İstanbul’dayım… Hava tahterevalli gibi… Puslu, yağmurlu, güneşli… Birkaç gün önce TRT’de bir şarkı dinlemiştim. /Ara sıra bile olsa/ Güneş varken yağmur yağar / Ayrılmadan düşün tekrar / Son pişmanlık neye yarar / diye devam ediyordu. İstanbul’un havası da o hesap, güneş varken de yağmur yağabiliyor. Dün nispeten güneşli bir havaydı, öğleden sonra biraz vaktim vardı, fırsatı değerlendirdim. Boğazda kısa bir gezinti yaptım motorla… Tek tek yalılara baktım… Alıcı gözüyle bakmak derler ya, benimki de alıcı olmasa bile ona yakın oldu diyebilirim…
* * * *
Sırtlarını yeşilliğe dayamış boğaza sıfır, önlerinden boğazın masmavi suları akan sıra sıra yalılar… Osmanlı döneminde denize uzanan cumbalarda balık tutulurmuş, odanın halısı kaldırılıp, yerdeki ahşap kapak açılınca, denize girilirmiş, sandallı satıcılardan alışveriş yapılırmış. Bir çoğunun hikayesini yazmıştım.
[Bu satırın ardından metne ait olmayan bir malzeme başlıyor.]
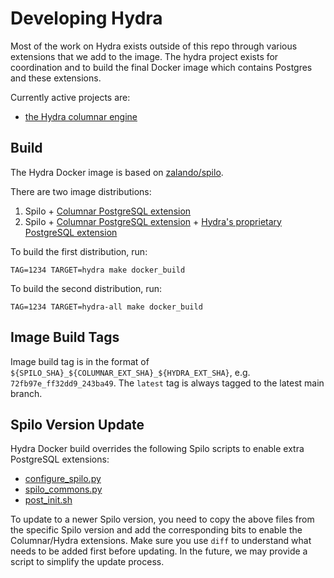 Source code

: # Developing Hydra

Most of the work on Hydra exists outside of this repo through various extensions that we add to the image.
The hydra project exists for coordination and to build the final Docker image which contains Postgres and
these extensions.

Currently active projects are:

* [the Hydra columnar engine](/HydrasCo/citus)

## Build

The Hydra Docker image is based on [zalando/spilo](https://github.com/zalando/spilo).

There are two image distributions:

1. Spilo + [Columnar PostgreSQL extension](https://github.com/HydrasCo/citus)
2. Spilo + [Columnar PostgreSQL extension](https://github.com/HydrasCo/citus) + [Hydra's proprietary PostgreSQL extension](https://github.com/HydrasCo/Hydras)

To build the first distribution, run:

```
TAG=1234 TARGET=hydra make docker_build
```

To build the second distribution, run:

```
TAG=1234 TARGET=hydra-all make docker_build
```

## Image Build Tags

Image build tag is in the format of `${SPILO_SHA}_${COLUMNAR_EXT_SHA}_${HYDRA_EXT_SHA}`, e.g. `72fb97e_ff32dd9_243ba49`.
The `latest` tag is always tagged to the latest main branch.

## Spilo Version Update

Hydra Docker build overrides the following Spilo scripts to enable extra PostgreSQL extensions:

* [configure_spilo.py](https://github.com/zalando/spilo/blob/master/postgres-appliance/scripts/configure_spilo.py)
* [spilo_commons.py](https://github.com/zalando/spilo/blob/master/postgres-appliance/scripts/spilo_commons.py)
* [post_init.sh](https://github.com/zalando/spilo/blob/master/postgres-appliance/scripts/post_init.sh)

To update to a newer Spilo version, you need to copy the above files from the specific Spilo version and add the corresponding bits to enable the Columnar/Hydra extensions.
Make sure you use `diff` to understand what needs to be added first before updating.
In the future, we may provide a script to simplify the update process.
Dışardan bakınca şaşaalı bu yaşamlarda acı, keder, talihsizlik ve mutsuzluk da hiç eksik olmamış desem yalan olmaz…
* * * *
Osmanlı döneminde sayısı 445’i bulan yalılardan suyla bağlantısı kesilenleri, harap haldekileri de çıkarırsak günümüze ulaşabilenlerin sayısı az. Örneğin, Bebek’ten Rumelihisarı’na doğru önce Ayşe Sultan, ardından Arifi Paşa koruları gelir. Sonra 17. yüzyıldan kalma, İstanbul’daki nadir ahşap mescitlerden Kayalar Mescidi (foto) var. Mescidin yanında da, 18. yüzyılda inşa edilen Yılanlı Yalı var.
* * * *
Bu yalının ismi kendi kadar güzel değil ama mecburiyetten verilmiş; II. Mahmud, Hariciye Nazırı Mustafa Efendi’nin yalısını pek beğenmiş ve konuyu ortak dostları Said Efendi’ye açmış. Said Efendi arkadaşını ve yalısını korumak için yalının yılanlı olduğunu uydurmuş. Padişahın yalıyı almasını önlemiş ama yalının adı da Yılanlı Yalı kalmış.
* * * *
Emirgan’daki Hamid-i Evvel Camisi’nin yanında 18. yüzyıl eseri, zarif bir yapı olan Şerifler Yalısı, Yeniköy’de Boğaz’daki en büyük yalılardan biri Şehzade Burhaneddin Efendi Yalısı, Said Halim Paşa Yalısı… 1913-1917 arası sadrazamlık yapmış… Savaş sonrası Malta’ya sürgüne gönderilmiş. 1921’de Roma’da bir suikast sonucu hayatını kaybetmiş.
* * * *
Sultan Abdülmecid’in ablası Atiye Sultan’la evli Fethi Ahmed Paşa Yalısı… 1911 ve 1948 senelerinde İstanbul’u ziyaret eden İsviçreli mimar Le Corbusier yalıya hayran kalmış. Besteci Franz Liszt burada misafir edilmiş… Afif Ahmed Paşa Yalısı… Agatha Christie bu yalıda misafir edilmiş. Aşk-ı Memnu dizisi burada çekilmişti. Vaniköy’de Viyana Büyükelçisi Mahmud Nedim Paşa Yalısı… Rus yanlısı olması dolayısıyla Nedimof olarak tanınıyor.
* * * *
Vaniköy’de Recaizade Yalısı, Çengelköy’de Sadullah Paşa Yalısı… Tanzimat Edebiyatı’nın ünlü isimlerinden biri olan paşa, yabancı bir kadınla ilişki yaşamış. Bunun duyulmasından çekinmiş ve girdiği bunalım sonucu Viyana’da 1891 yılında intihar etmiş.
* * * *
Hepsini yazmak imkansız. Zaten meraklılar için bol kitap var. Bunlar bir çırpıda aklıma gelenler… Meraklılara boğazda rehberli bir gezi tavsiye ederim. Dönüşte Üsküdar iskelesine vardığımızda iftara az bir zaman kalmıştı. Altunizade’ye gitmek üzere Bağcılar yönüne giden minibüse bindim. Şoföre 7,5 lirayı uzatırken Mihrimah Sultan Camii’nden ezan sesi geliyordu.